Schema Management

create_index()

Create an index on a vector or scalar field to accelerate queries.

Signature

def create_index(
    self,
    field_name: str,
    index_param: Union[HnswIndexParam, IVFIndexParam, FlatIndexParam, InvertIndexParam],
    option: IndexOption = IndexOption(),
) -> None

Parameters

field_name

str

required

Name of the field to index.
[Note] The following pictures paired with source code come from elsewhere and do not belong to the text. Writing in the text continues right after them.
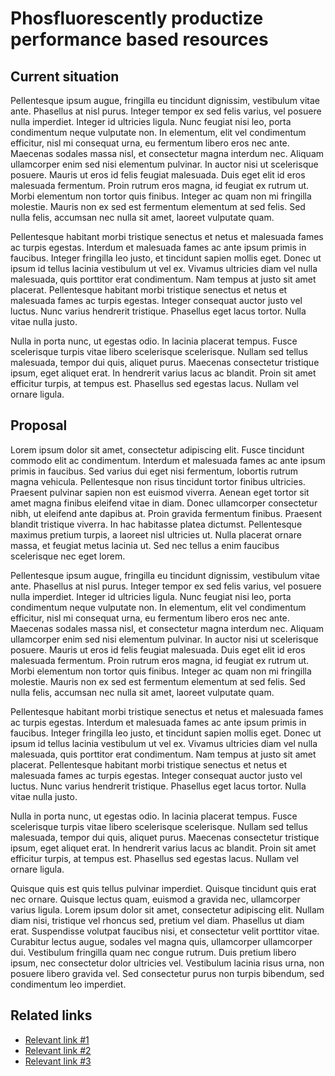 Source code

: # Phosfluorescently productize performance based resources

## Current situation

Pellentesque ipsum augue, fringilla eu tincidunt dignissim, vestibulum vitae ante. Phasellus at nisl purus. Integer tempor ex sed felis varius, vel posuere nulla imperdiet. Integer id ultricies ligula. Nunc feugiat nisi leo, porta condimentum neque vulputate non. In elementum, elit vel condimentum efficitur, nisl mi consequat urna, eu fermentum libero eros nec ante. Maecenas sodales massa nisl, et consectetur magna interdum nec. Aliquam ullamcorper enim sed nisi elementum pulvinar. In auctor nisi ut scelerisque posuere. Mauris ut eros id felis feugiat malesuada. Duis eget elit id eros malesuada fermentum. Proin rutrum eros magna, id feugiat ex rutrum ut. Morbi elementum non tortor quis finibus. Integer ac quam non mi fringilla molestie. Mauris non ex sed est fermentum elementum at sed felis. Sed nulla felis, accumsan nec nulla sit amet, laoreet vulputate quam.

Pellentesque habitant morbi tristique senectus et netus et malesuada fames ac turpis egestas. Interdum et malesuada fames ac ante ipsum primis in faucibus. Integer fringilla leo justo, et tincidunt sapien mollis eget. Donec ut ipsum id tellus lacinia vestibulum ut vel ex. Vivamus ultricies diam vel nulla malesuada, quis porttitor erat condimentum. Nam tempus at justo sit amet placerat. Pellentesque habitant morbi tristique senectus et netus et malesuada fames ac turpis egestas. Integer consequat auctor justo vel luctus. Nunc varius hendrerit tristique. Phasellus eget lacus tortor. Nulla vitae nulla justo.

Nulla in porta nunc, ut egestas odio. In lacinia placerat tempus. Fusce scelerisque turpis vitae libero scelerisque scelerisque. Nullam sed tellus malesuada, tempor dui quis, aliquet purus. Maecenas consectetur tristique ipsum, eget aliquet erat. In hendrerit varius lacus ac blandit. Proin sit amet efficitur turpis, at tempus est. Phasellus sed egestas lacus. Nullam vel ornare ligula.

## Proposal

Lorem ipsum dolor sit amet, consectetur adipiscing elit. Fusce tincidunt commodo elit ac condimentum. Interdum et malesuada fames ac ante ipsum primis in faucibus. Sed varius dui eget nisi fermentum, lobortis rutrum magna vehicula. Pellentesque non risus tincidunt tortor finibus ultricies. Praesent pulvinar sapien non est euismod viverra. Aenean eget tortor sit amet magna finibus eleifend vitae in diam. Donec ullamcorper consectetur nibh, ut eleifend ante dapibus at. Proin gravida fermentum finibus. Praesent blandit tristique viverra. In hac habitasse platea dictumst. Pellentesque maximus pretium turpis, a laoreet nisl ultricies ut. Nulla placerat ornare massa, et feugiat metus lacinia ut. Sed nec tellus a enim faucibus scelerisque nec eget lorem.

Pellentesque ipsum augue, fringilla eu tincidunt dignissim, vestibulum vitae ante. Phasellus at nisl purus. Integer tempor ex sed felis varius, vel posuere nulla imperdiet. Integer id ultricies ligula. Nunc feugiat nisi leo, porta condimentum neque vulputate non. In elementum, elit vel condimentum efficitur, nisl mi consequat urna, eu fermentum libero eros nec ante. Maecenas sodales massa nisl, et consectetur magna interdum nec. Aliquam ullamcorper enim sed nisi elementum pulvinar. In auctor nisi ut scelerisque posuere. Mauris ut eros id felis feugiat malesuada. Duis eget elit id eros malesuada fermentum. Proin rutrum eros magna, id feugiat ex rutrum ut. Morbi elementum non tortor quis finibus. Integer ac quam non mi fringilla molestie. Mauris non ex sed est fermentum elementum at sed felis. Sed nulla felis, accumsan nec nulla sit amet, laoreet vulputate quam.

Pellentesque habitant morbi tristique senectus et netus et malesuada fames ac turpis egestas. Interdum et malesuada fames ac ante ipsum primis in faucibus. Integer fringilla leo justo, et tincidunt sapien mollis eget. Donec ut ipsum id tellus lacinia vestibulum ut vel ex. Vivamus ultricies diam vel nulla malesuada, quis porttitor erat condimentum. Nam tempus at justo sit amet placerat. Pellentesque habitant morbi tristique senectus et netus et malesuada fames ac turpis egestas. Integer consequat auctor justo vel luctus. Nunc varius hendrerit tristique. Phasellus eget lacus tortor. Nulla vitae nulla justo.

Nulla in porta nunc, ut egestas odio. In lacinia placerat tempus. Fusce scelerisque turpis vitae libero scelerisque scelerisque. Nullam sed tellus malesuada, tempor dui quis, aliquet purus. Maecenas consectetur tristique ipsum, eget aliquet erat. In hendrerit varius lacus ac blandit. Proin sit amet efficitur turpis, at tempus est. Phasellus sed egestas lacus. Nullam vel ornare ligula.

Quisque quis est quis tellus pulvinar imperdiet. Quisque tincidunt quis erat nec ornare. Quisque lectus quam, euismod a gravida nec, ullamcorper varius ligula. Lorem ipsum dolor sit amet, consectetur adipiscing elit. Nullam diam nisi, tristique vel rhoncus sed, pretium vel diam. Phasellus ut diam erat. Suspendisse volutpat faucibus nisi, et consectetur velit porttitor vitae. Curabitur lectus augue, sodales vel magna quis, ullamcorper ullamcorper dui. Vestibulum fringilla quam nec congue rutrum. Duis pretium libero ipsum, nec consectetur dolor ultricies vel. Vestibulum lacinia risus urna, non posuere libero gravida vel. Sed consectetur purus non turpis bibendum, sed condimentum leo imperdiet.

## Related links

- [Relevant link #1](https://www.google.ca/)
- [Relevant link #2](https://www.google.ca/)
- [Relevant link #3](https://www.google.ca/) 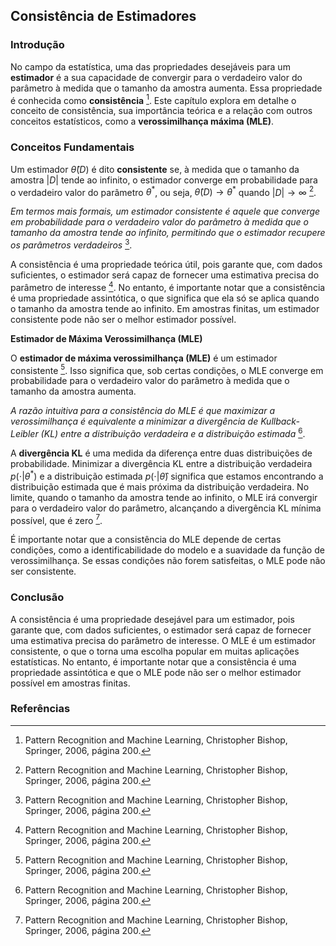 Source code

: ## Consistência de Estimadores

### Introdução
No campo da estatística, uma das propriedades desejáveis para um **estimador** é a sua capacidade de convergir para o verdadeiro valor do parâmetro à medida que o tamanho da amostra aumenta. Essa propriedade é conhecida como **consistência** [^200]. Este capítulo explora em detalhe o conceito de consistência, sua importância teórica e a relação com outros conceitos estatísticos, como a **verossimilhança máxima (MLE)**.

### Conceitos Fundamentais
Um estimador $\hat{\theta}(D)$ é dito **consistente** se, à medida que o tamanho da amostra $|D|$ tende ao infinito, o estimador converge em probabilidade para o verdadeiro valor do parâmetro $\theta^*$, ou seja, $\hat{\theta}(D) \rightarrow \theta^*$ quando $|D| \rightarrow \infty$ [^200].

*Em termos mais formais, um estimador consistente é aquele que converge em probabilidade para o verdadeiro valor do parâmetro à medida que o tamanho da amostra tende ao infinito, permitindo que o estimador recupere os parâmetros verdadeiros* [^200].

A consistência é uma propriedade teórica útil, pois garante que, com dados suficientes, o estimador será capaz de fornecer uma estimativa precisa do parâmetro de interesse [^200]. No entanto, é importante notar que a consistência é uma propriedade assintótica, o que significa que ela só se aplica quando o tamanho da amostra tende ao infinito. Em amostras finitas, um estimador consistente pode não ser o melhor estimador possível.

**Estimador de Máxima Verossimilhança (MLE)**

O **estimador de máxima verossimilhança (MLE)** é um estimador consistente [^200]. Isso significa que, sob certas condições, o MLE converge em probabilidade para o verdadeiro valor do parâmetro à medida que o tamanho da amostra aumenta.

*A razão intuitiva para a consistência do MLE é que maximizar a verossimilhança é equivalente a minimizar a divergência de Kullback-Leibler (KL) entre a distribuição verdadeira e a distribuição estimada* [^200].

A **divergência KL** é uma medida da diferença entre duas distribuições de probabilidade. Minimizar a divergência KL entre a distribuição verdadeira $p(\cdot|\theta^*)$ e a distribuição estimada $p(\cdot|\hat{\theta})$ significa que estamos encontrando a distribuição estimada que é mais próxima da distribuição verdadeira. No limite, quando o tamanho da amostra tende ao infinito, o MLE irá convergir para o verdadeiro valor do parâmetro, alcançando a divergência KL mínima possível, que é zero [^200].

É importante notar que a consistência do MLE depende de certas condições, como a identificabilidade do modelo e a suavidade da função de verossimilhança. Se essas condições não forem satisfeitas, o MLE pode não ser consistente.

### Conclusão
A consistência é uma propriedade desejável para um estimador, pois garante que, com dados suficientes, o estimador será capaz de fornecer uma estimativa precisa do parâmetro de interesse. O MLE é um estimador consistente, o que o torna uma escolha popular em muitas aplicações estatísticas. No entanto, é importante notar que a consistência é uma propriedade assintótica e que o MLE pode não ser o melhor estimador possível em amostras finitas.

### Referências
[^200]: Pattern Recognition and Machine Learning, Christopher Bishop, Springer, 2006, página 200.

<!-- END -->
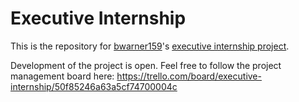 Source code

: Executive Internship
====================

This is the repository for [bwarner159](https://github.com/bwarner159)'s [executive internship project](https://github.com/bwarner159/executive_internship).

Development of the project is open. Feel free to follow the project management board here: https://trello.com/board/executive-internship/50f85246a63a5cf74700004c
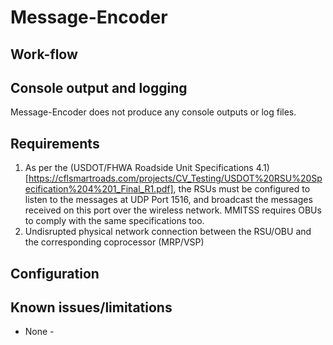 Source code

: 
# Message-Encoder

## Work-flow

## Console output and logging
Message-Encoder does not produce any console outputs or log files.

## Requirements
1. As per the (USDOT/FHWA Roadside Unit Specifications 4.1)[https://cflsmartroads.com/projects/CV_Testing/USDOT%20RSU%20Specification%204%201_Final_R1.pdf], the RSUs must be configured to listen to the messages at UDP Port 1516, and broadcast the messages received on this port over the wireless network. MMITSS requires OBUs to comply with the same specifications too.
2. Undisrupted physical network connection between the RSU/OBU and the corresponding coprocessor (MRP/VSP)

## Configuration

## Known issues/limitations
- None -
Must exist in the collection schema.

index_param

Union[HnswIndexParam, IVFIndexParam, FlatIndexParam, InvertIndexParam]

required

Index configuration:Vector indices (for vector fields):

HnswIndexParam: HNSW graph-based index (recommended for most use cases)
IVFIndexParam: Inverted file index (good for large datasets)
FlatIndexParam: Brute-force search (exact results, no indexing overhead)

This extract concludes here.